### Records to use
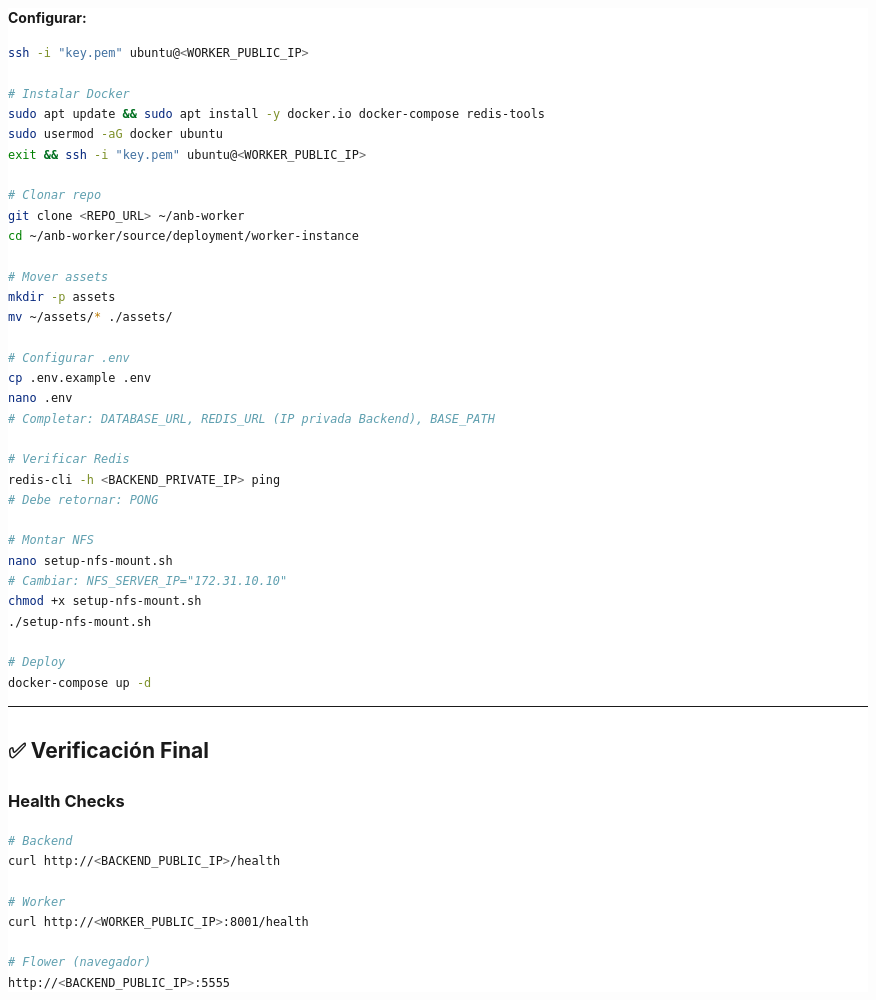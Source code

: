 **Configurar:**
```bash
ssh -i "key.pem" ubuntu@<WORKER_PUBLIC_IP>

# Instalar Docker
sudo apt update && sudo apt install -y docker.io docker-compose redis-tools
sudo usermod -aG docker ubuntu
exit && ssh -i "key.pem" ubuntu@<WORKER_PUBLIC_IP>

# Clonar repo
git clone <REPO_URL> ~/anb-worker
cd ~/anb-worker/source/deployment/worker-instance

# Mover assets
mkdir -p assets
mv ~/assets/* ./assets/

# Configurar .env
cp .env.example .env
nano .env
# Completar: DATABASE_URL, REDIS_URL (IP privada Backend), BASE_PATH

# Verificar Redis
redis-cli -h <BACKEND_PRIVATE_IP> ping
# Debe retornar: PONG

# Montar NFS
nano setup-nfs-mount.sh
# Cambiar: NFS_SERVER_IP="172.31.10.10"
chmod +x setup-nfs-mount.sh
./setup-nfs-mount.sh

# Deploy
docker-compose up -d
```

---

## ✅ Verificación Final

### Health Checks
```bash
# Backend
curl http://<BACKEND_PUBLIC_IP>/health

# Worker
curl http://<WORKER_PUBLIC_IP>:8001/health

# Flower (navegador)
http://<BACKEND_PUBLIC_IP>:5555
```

### Task
Answer with one number: how many lines in the listing hold "http".

### Answer area
3